#### Instructions for the task:
If an entry holds a picture, drop the picture but restate the entry word for word.
___ Data for analysis ___
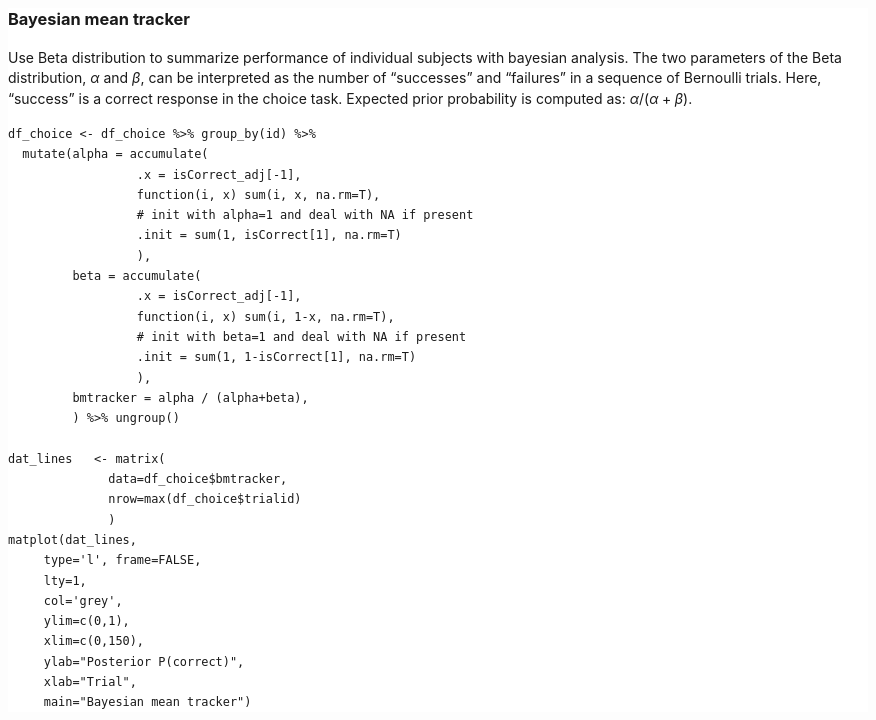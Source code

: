 ### Bayesian mean tracker

Use Beta distribution to summarize performance of individual subjects
with bayesian analysis. The two parameters of the Beta distribution, *α*
and *β*, can be interpreted as the number of “successes” and “failures”
in a sequence of Bernoulli trials. Here, “success” is a correct response
in the choice task. Expected prior probability is computed as:
*α*/(*α* + *β*).

    df_choice <- df_choice %>% group_by(id) %>% 
      mutate(alpha = accumulate(
                      .x = isCorrect_adj[-1],
                      function(i, x) sum(i, x, na.rm=T),
                      # init with alpha=1 and deal with NA if present
                      .init = sum(1, isCorrect[1], na.rm=T)
                      ),
             beta = accumulate(
                      .x = isCorrect_adj[-1],
                      function(i, x) sum(i, 1-x, na.rm=T),
                      # init with beta=1 and deal with NA if present
                      .init = sum(1, 1-isCorrect[1], na.rm=T)
                      ),
             bmtracker = alpha / (alpha+beta),
             ) %>% ungroup() 

    dat_lines   <- matrix(
                  data=df_choice$bmtracker,
                  nrow=max(df_choice$trialid)
                  )
    matplot(dat_lines, 
         type='l', frame=FALSE, 
         lty=1, 
         col='grey',
         ylim=c(0,1),
         xlim=c(0,150),
         ylab="Posterior P(correct)", 
         xlab="Trial",
         main="Bayesian mean tracker")
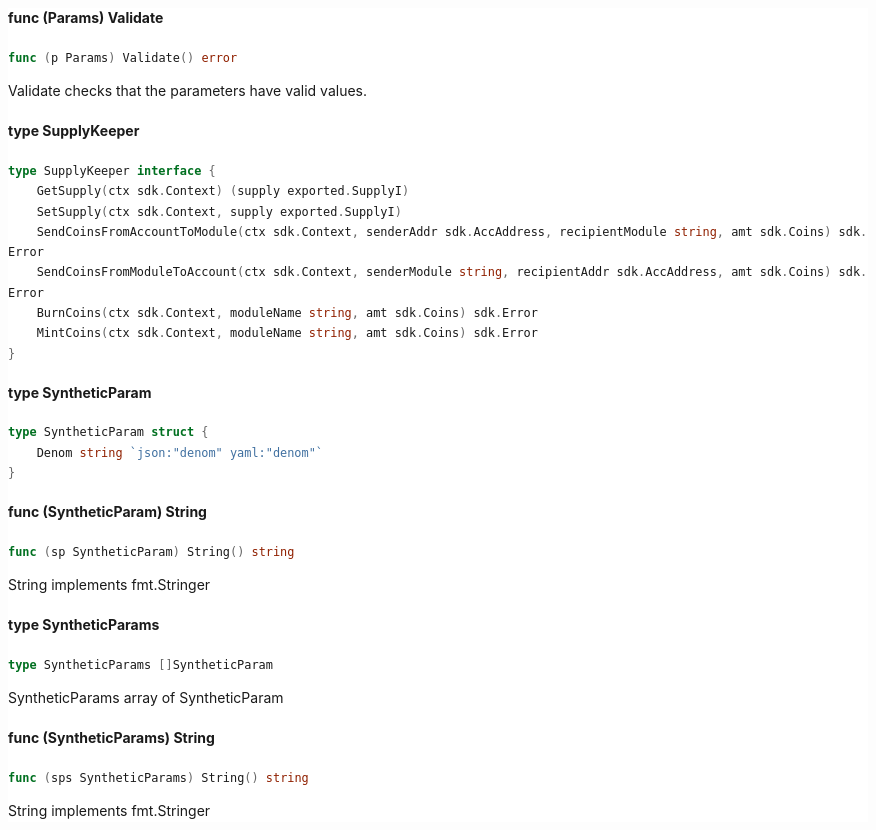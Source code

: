 #### func (Params) Validate

```go
func (p Params) Validate() error
```
Validate checks that the parameters have valid values.

#### type SupplyKeeper

```go
type SupplyKeeper interface {
	GetSupply(ctx sdk.Context) (supply exported.SupplyI)
	SetSupply(ctx sdk.Context, supply exported.SupplyI)
	SendCoinsFromAccountToModule(ctx sdk.Context, senderAddr sdk.AccAddress, recipientModule string, amt sdk.Coins) sdk.Error
	SendCoinsFromModuleToAccount(ctx sdk.Context, senderModule string, recipientAddr sdk.AccAddress, amt sdk.Coins) sdk.Error
	BurnCoins(ctx sdk.Context, moduleName string, amt sdk.Coins) sdk.Error
	MintCoins(ctx sdk.Context, moduleName string, amt sdk.Coins) sdk.Error
}
```


#### type SyntheticParam

```go
type SyntheticParam struct {
	Denom string `json:"denom" yaml:"denom"`
}
```


#### func (SyntheticParam) String

```go
func (sp SyntheticParam) String() string
```
String implements fmt.Stringer

#### type SyntheticParams

```go
type SyntheticParams []SyntheticParam
```

SyntheticParams array of SyntheticParam

#### func (SyntheticParams) String

```go
func (sps SyntheticParams) String() string
```
String implements fmt.Stringer
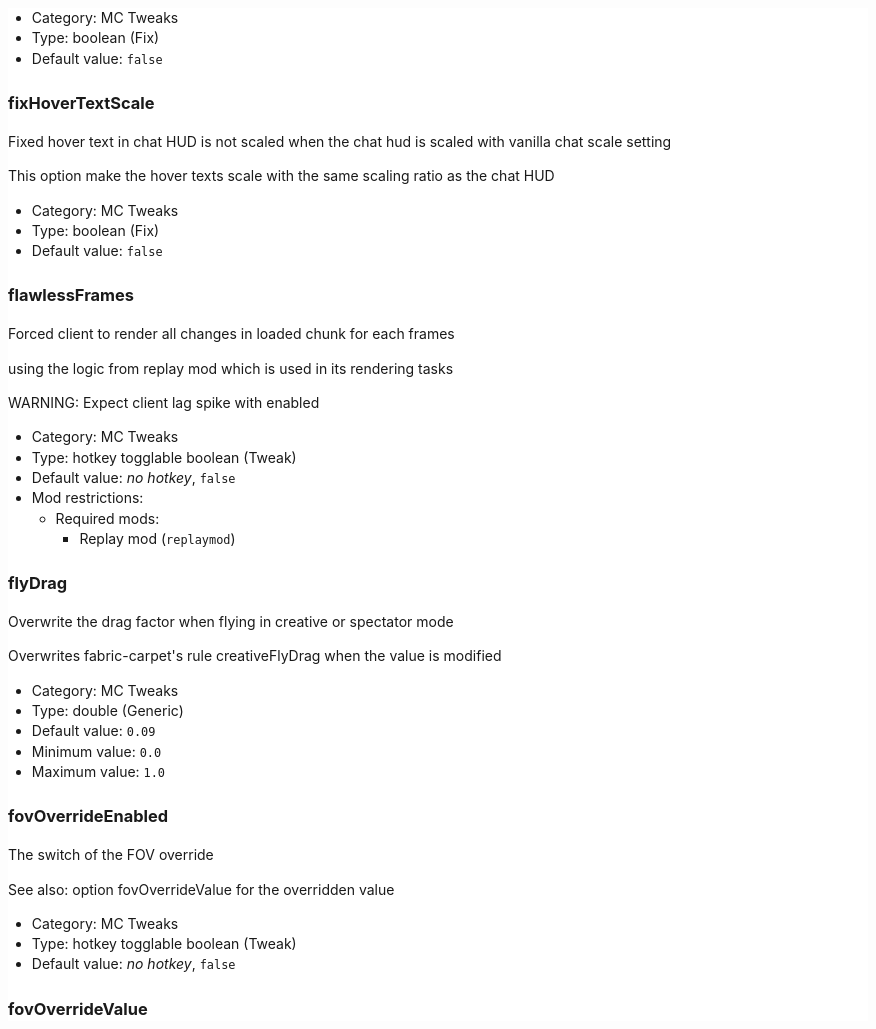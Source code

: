 - Category: MC Tweaks
- Type: boolean (Fix)
- Default value: `false`


### fixHoverTextScale

Fixed hover text in chat HUD is not scaled when the chat hud is scaled with vanilla chat scale setting

This option make the hover texts scale with the same scaling ratio as the chat HUD

- Category: MC Tweaks
- Type: boolean (Fix)
- Default value: `false`


### flawlessFrames

Forced client to render all changes in loaded chunk for each frames

using the logic from replay mod which is used in its rendering tasks

WARNING: Expect client lag spike with enabled

- Category: MC Tweaks
- Type: hotkey togglable boolean (Tweak)
- Default value: *no hotkey*, `false`
- Mod restrictions:
  - Required mods:
    - Replay mod (`replaymod`)


### flyDrag

Overwrite the drag factor when flying in creative or spectator mode

Overwrites fabric-carpet's rule creativeFlyDrag when the value is modified

- Category: MC Tweaks
- Type: double (Generic)
- Default value: `0.09`
- Minimum value: `0.0`
- Maximum value: `1.0`


### fovOverrideEnabled

The switch of the FOV override

See also: option fovOverrideValue for the overridden value

- Category: MC Tweaks
- Type: hotkey togglable boolean (Tweak)
- Default value: *no hotkey*, `false`


### fovOverrideValue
___
#### Completed exercise:
Source code

: ### Bayesian mean tracker

Use Beta distribution to summarize performance of individual subjects
with bayesian analysis. The two parameters of the Beta distribution, *α*
and *β*, can be interpreted as the number of “successes” and “failures”
in a sequence of Bernoulli trials. Here, “success” is a correct response
in the choice task. Expected prior probability is computed as:
*α*/(*α* + *β*).

    df_choice <- df_choice %>% group_by(id) %>% 
      mutate(alpha = accumulate(
                      .x = isCorrect_adj[-1],
                      function(i, x) sum(i, x, na.rm=T),
                      # init with alpha=1 and deal with NA if present
                      .init = sum(1, isCorrect[1], na.rm=T)
                      ),
             beta = accumulate(
                      .x = isCorrect_adj[-1],
                      function(i, x) sum(i, 1-x, na.rm=T),
                      # init with beta=1 and deal with NA if present
                      .init = sum(1, 1-isCorrect[1], na.rm=T)
                      ),
             bmtracker = alpha / (alpha+beta),
             ) %>% ungroup() 

    dat_lines   <- matrix(
                  data=df_choice$bmtracker,
                  nrow=max(df_choice$trialid)
                  )
    matplot(dat_lines, 
         type='l', frame=FALSE, 
         lty=1, 
         col='grey',
         ylim=c(0,1),
         xlim=c(0,150),
         ylab="Posterior P(correct)", 
         xlab="Trial",
         main="Bayesian mean tracker")
Source code

: #### func (Params) Validate

```go
func (p Params) Validate() error
```
Validate checks that the parameters have valid values.

#### type SupplyKeeper

```go
type SupplyKeeper interface {
	GetSupply(ctx sdk.Context) (supply exported.SupplyI)
	SetSupply(ctx sdk.Context, supply exported.SupplyI)
	SendCoinsFromAccountToModule(ctx sdk.Context, senderAddr sdk.AccAddress, recipientModule string, amt sdk.Coins) sdk.Error
	SendCoinsFromModuleToAccount(ctx sdk.Context, senderModule string, recipientAddr sdk.AccAddress, amt sdk.Coins) sdk.Error
	BurnCoins(ctx sdk.Context, moduleName string, amt sdk.Coins) sdk.Error
	MintCoins(ctx sdk.Context, moduleName string, amt sdk.Coins) sdk.Error
}
```


#### type SyntheticParam

```go
type SyntheticParam struct {
	Denom string `json:"denom" yaml:"denom"`
}
```


#### func (SyntheticParam) String

```go
func (sp SyntheticParam) String() string
```
String implements fmt.Stringer

#### type SyntheticParams

```go
type SyntheticParams []SyntheticParam
```

SyntheticParams array of SyntheticParam

#### func (SyntheticParams) String

```go
func (sps SyntheticParams) String() string
```
String implements fmt.Stringer
Source code

: - Category: MC Tweaks
- Type: boolean (Fix)
- Default value: `false`


### fixHoverTextScale

Fixed hover text in chat HUD is not scaled when the chat hud is scaled with vanilla chat scale setting

This option make the hover texts scale with the same scaling ratio as the chat HUD

- Category: MC Tweaks
- Type: boolean (Fix)
- Default value: `false`


### flawlessFrames

Forced client to render all changes in loaded chunk for each frames

using the logic from replay mod which is used in its rendering tasks

WARNING: Expect client lag spike with enabled

- Category: MC Tweaks
- Type: hotkey togglable boolean (Tweak)
- Default value: *no hotkey*, `false`
- Mod restrictions:
  - Required mods:
    - Replay mod (`replaymod`)


### flyDrag

Overwrite the drag factor when flying in creative or spectator mode

Overwrites fabric-carpet's rule creativeFlyDrag when the value is modified

- Category: MC Tweaks
- Type: double (Generic)
- Default value: `0.09`
- Minimum value: `0.0`
- Maximum value: `1.0`


### fovOverrideEnabled

The switch of the FOV override

See also: option fovOverrideValue for the overridden value

- Category: MC Tweaks
- Type: hotkey togglable boolean (Tweak)
- Default value: *no hotkey*, `false`


### fovOverrideValue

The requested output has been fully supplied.